Getting There from Marrakech
The Ourika Valley is 30 kilometres south of Marrakech — about 45 minutes to an hour by road depending on traffic leaving the city. The route takes the P2017 south from the city, clearly signposted from the southern edge of Marrakech. The road is paved throughout and straightforward to drive.
A guided day trip from Marrakech is the most practical option for most visitors — it includes transport, a stop at the Monday market if the timing aligns, and drops you at Setti Fatma with time to hike before lunch.
Public transport: shared taxis (grands taxis) leave from Bab Rob in Marrakech to Setti Fatma. The journey takes around 1.5 hours in a shared vehicle, costs around 25 to 35 MAD per person, and requires waiting for the taxi to fill. Return taxis can be scarce late in the afternoon — leave Setti Fatma by 4pm to avoid waiting.
Where to Eat
The terrace restaurants at Setti Fatma are built directly over the river — wooden platforms extending over the fast-moving water, shaded by overhanging rock and willow trees. The setting is better than the food, which is honest Moroccan — tagine, grilled brochettes, Berber omelette, mint tea. Expect 60 to 100 MAD for a full meal.
The restaurants between the car park and the waterfall path are interchangeable in terms of menu and quality. The ones furthest from the car park and closest to the river tend to have better settings. Arrive for lunch between 12:30 and 1pm for the best terrace spots before afternoon crowds arrive.

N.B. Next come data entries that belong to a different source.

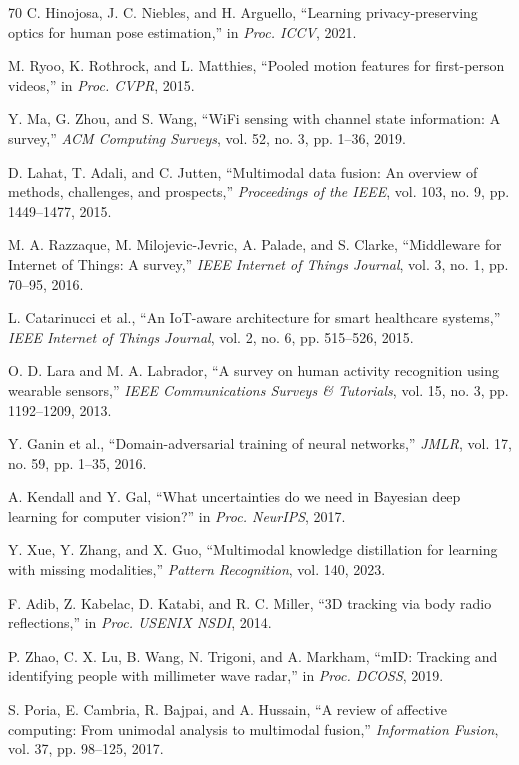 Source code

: \documentclass[journal]{IEEEtran}
\begin{document}
\begin{thebibliography}{70}
C. Hinojosa, J. C. Niebles, and H. Arguello, ``Learning privacy-preserving optics for human pose estimation,'' in \emph{Proc. ICCV}, 2021.

M. Ryoo, K. Rothrock, and L. Matthies, ``Pooled motion features for first-person videos,'' in \emph{Proc. CVPR}, 2015.

Y. Ma, G. Zhou, and S. Wang, ``WiFi sensing with channel state information: A survey,'' \emph{ACM Computing Surveys}, vol. 52, no. 3, pp. 1--36, 2019.

D. Lahat, T. Adali, and C. Jutten, ``Multimodal data fusion: An overview of methods, challenges, and prospects,'' \emph{Proceedings of the IEEE}, vol. 103, no. 9, pp. 1449--1477, 2015.

M. A. Razzaque, M. Milojevic-Jevric, A. Palade, and S. Clarke, ``Middleware for Internet of Things: A survey,'' \emph{IEEE Internet of Things Journal}, vol. 3, no. 1, pp. 70--95, 2016.

L. Catarinucci et al., ``An IoT-aware architecture for smart healthcare systems,'' \emph{IEEE Internet of Things Journal}, vol. 2, no. 6, pp. 515--526, 2015.

O. D. Lara and M. A. Labrador, ``A survey on human activity recognition using wearable sensors,'' \emph{IEEE Communications Surveys \& Tutorials}, vol. 15, no. 3, pp. 1192--1209, 2013.

Y. Ganin et al., ``Domain-adversarial training of neural networks,'' \emph{JMLR}, vol. 17, no. 59, pp. 1--35, 2016.

A. Kendall and Y. Gal, ``What uncertainties do we need in Bayesian deep learning for computer vision?'' in \emph{Proc. NeurIPS}, 2017.

Y. Xue, Y. Zhang, and X. Guo, ``Multimodal knowledge distillation for learning with missing modalities,'' \emph{Pattern Recognition}, vol. 140, 2023.

F. Adib, Z. Kabelac, D. Katabi, and R. C. Miller, ``3D tracking via body radio reflections,'' in \emph{Proc. USENIX NSDI}, 2014.

P. Zhao, C. X. Lu, B. Wang, N. Trigoni, and A. Markham, ``mID: Tracking and identifying people with millimeter wave radar,'' in \emph{Proc. DCOSS}, 2019.

S. Poria, E. Cambria, R. Bajpai, and A. Hussain, ``A review of affective computing: From unimodal analysis to multimodal fusion,'' \emph{Information Fusion}, vol. 37, pp. 98--125, 2017.


\end{thebibliography}
\end{document}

One specifically worth noting: the herb and spice gardens in the lower valley at Jardin Bio Berbère (around kilometre 20 on the valley road) offer a brief guided walk through medicinal plants used in Berber medicine. Small entrance fee, accompanied by a mint tea. A good stop on the way back.
Practical Information
Entrance: No entrance fee for the valley or the waterfall path. The local guides at Setti Fatma work for tips — 100 to 150 MAD for a return trip to waterfall one if you want company.
Footwear: The path to the first waterfall involves river crossings on stepping stones and rocky sections. Closed shoes with grip are better than sandals. Trainers are fine; sandals are manageable but uncomfortable on the scrambling sections.
Swimming: The pools below the waterfalls are popular swimming spots in summer. The water is cold year-round — glacier-fed from the upper snowfields. Perfectly clean. Bring a towel.
Cash: No ATMs in the valley. Bring dirhams from Marrakech for restaurants, guides and market purchases. Restaurants accept cash only.
Altitude: Setti Fatma sits at 1,800 metres. If you are arriving from sea level, this is unlikely to cause issues for a day visit. For the upper waterfall hike (2,200 metres and above), take it slowly if you feel short of breath on ascent.